I could go on, but my point is that simply reporting on a click rate or credential compromise rate alone does not matter. I would argue that programs focusing on these metrics are doing more harm than good. Organizations are being lulled into a false sense of security when the click rate is brought into the single digits. I say this is a false sense because, according to the 2023 Verizon Data Breach Investigations Report,“74% of all breaches include the human element, with people being involved either via Error, Privilege Misuse, Use of stolen credentials or Social Engineering.”
We, as an industry, have been running these phishing email tests for years, and clearly these are not working.
When looking at the above phishing scenario, the analogy I like to use is that of an accounting department. I work in security; I do not want the accounting department to expect me to help close the books at month end. I am not an accountant, and really would not be the right person to be helping. What is fair is the fact that the accounting department has created an expense reimbursement policy they expect me to follow which allows them to do their job of closing the books. They should also build in controls to make sure expenses have appropriate approvals, coding for the general ledger, etc.
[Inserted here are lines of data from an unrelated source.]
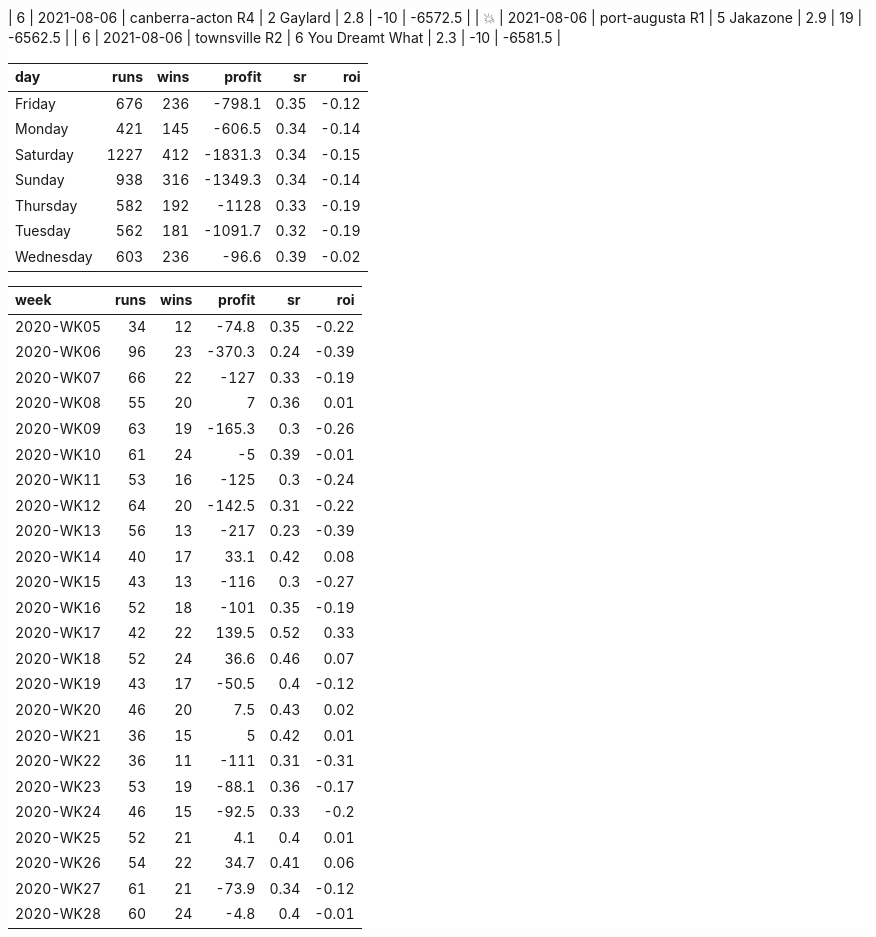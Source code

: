| 6                 | 2021-08-06 | canberra-acton R4     | 2 Gaylard             |   2.8  |    -10   |  -6572.5 |
| :boom:            | 2021-08-06 | port-augusta R1       | 5 Jakazone            |   2.9  |     19   |  -6562.5 |
| 6                 | 2021-08-06 | townsville R2         | 6 You Dreamt What     |   2.3  |    -10   |  -6581.5 |

| day       |   runs |   wins |   profit |   sr |   roi |
|:----------|-------:|-------:|---------:|-----:|------:|
| Friday    |    676 |    236 |   -798.1 | 0.35 | -0.12 |
| Monday    |    421 |    145 |   -606.5 | 0.34 | -0.14 |
| Saturday  |   1227 |    412 |  -1831.3 | 0.34 | -0.15 |
| Sunday    |    938 |    316 |  -1349.3 | 0.34 | -0.14 |
| Thursday  |    582 |    192 |  -1128   | 0.33 | -0.19 |
| Tuesday   |    562 |    181 |  -1091.7 | 0.32 | -0.19 |
| Wednesday |    603 |    236 |    -96.6 | 0.39 | -0.02 |

| week      |   runs |   wins |   profit |   sr |   roi |
|:----------|-------:|-------:|---------:|-----:|------:|
| 2020-WK05 |     34 |     12 |    -74.8 | 0.35 | -0.22 |
| 2020-WK06 |     96 |     23 |   -370.3 | 0.24 | -0.39 |
| 2020-WK07 |     66 |     22 |   -127   | 0.33 | -0.19 |
| 2020-WK08 |     55 |     20 |      7   | 0.36 |  0.01 |
| 2020-WK09 |     63 |     19 |   -165.3 | 0.3  | -0.26 |
| 2020-WK10 |     61 |     24 |     -5   | 0.39 | -0.01 |
| 2020-WK11 |     53 |     16 |   -125   | 0.3  | -0.24 |
| 2020-WK12 |     64 |     20 |   -142.5 | 0.31 | -0.22 |
| 2020-WK13 |     56 |     13 |   -217   | 0.23 | -0.39 |
| 2020-WK14 |     40 |     17 |     33.1 | 0.42 |  0.08 |
| 2020-WK15 |     43 |     13 |   -116   | 0.3  | -0.27 |
| 2020-WK16 |     52 |     18 |   -101   | 0.35 | -0.19 |
| 2020-WK17 |     42 |     22 |    139.5 | 0.52 |  0.33 |
| 2020-WK18 |     52 |     24 |     36.6 | 0.46 |  0.07 |
| 2020-WK19 |     43 |     17 |    -50.5 | 0.4  | -0.12 |
| 2020-WK20 |     46 |     20 |      7.5 | 0.43 |  0.02 |
| 2020-WK21 |     36 |     15 |      5   | 0.42 |  0.01 |
| 2020-WK22 |     36 |     11 |   -111   | 0.31 | -0.31 |
| 2020-WK23 |     53 |     19 |    -88.1 | 0.36 | -0.17 |
| 2020-WK24 |     46 |     15 |    -92.5 | 0.33 | -0.2  |
| 2020-WK25 |     52 |     21 |      4.1 | 0.4  |  0.01 |
| 2020-WK26 |     54 |     22 |     34.7 | 0.41 |  0.06 |
| 2020-WK27 |     61 |     21 |    -73.9 | 0.34 | -0.12 |
| 2020-WK28 |     60 |     24 |     -4.8 | 0.4  | -0.01 |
To bring this to the phishing email scenario, security needs to stop expecting their end users to be security experts. That is not their job. What is fair is for security to design a simple process that end users are expected to follow such as “click this phish alert button” or “forward the email to the phishing @ email address”. That should be the only end user involvement. From there, the security team should be building a layered control environment to:
- Limit the likelihood of a malicious email reaching an end user
- Increase the response capabilities to triage suspicious emails
- Reduce the impact of a successful phishing email against the organization
How to Design a Phishing Program That Isn’t a Waste of Time
Start by building the program with your end goal in mind. Ideally, you will be using these phishing tests to influence a specific end user behavior. You should also identify which metrics would allow you to measure the influence these tests have on the intended behaviors. Some examples of phishing metrics by maturity:
- How many people clicked on the link/document in the email?
- How many people subsequently provided credentials?
- How many recipients reported the phishing email?
- How many failures occurred before the first suspicious email report?
- How fast did your MSP/MSSP triage the phishing attempt and take proper actions?
- How many legitimate phishing emails (not tests) were reported by end users?
- How many end users were prevented from interacting with legitimate phishing emails due to other end user repots?
At the end of the day, if you want the program to be a valuable tool in your toolkit, you need to design the program in a way that avoids the vanity of out of context metrics and focuses on having a meaningful impact on end user behavior. Also, look at what the real-world attackers are doing. They are targeting end user credentials because they have value. You can focus on reducing the likelihood of an end user exposing their credentials, but this has not worked to date. Consider working to reduce the value of those end user credentials by minimizing the impact a compromised password has on your environment.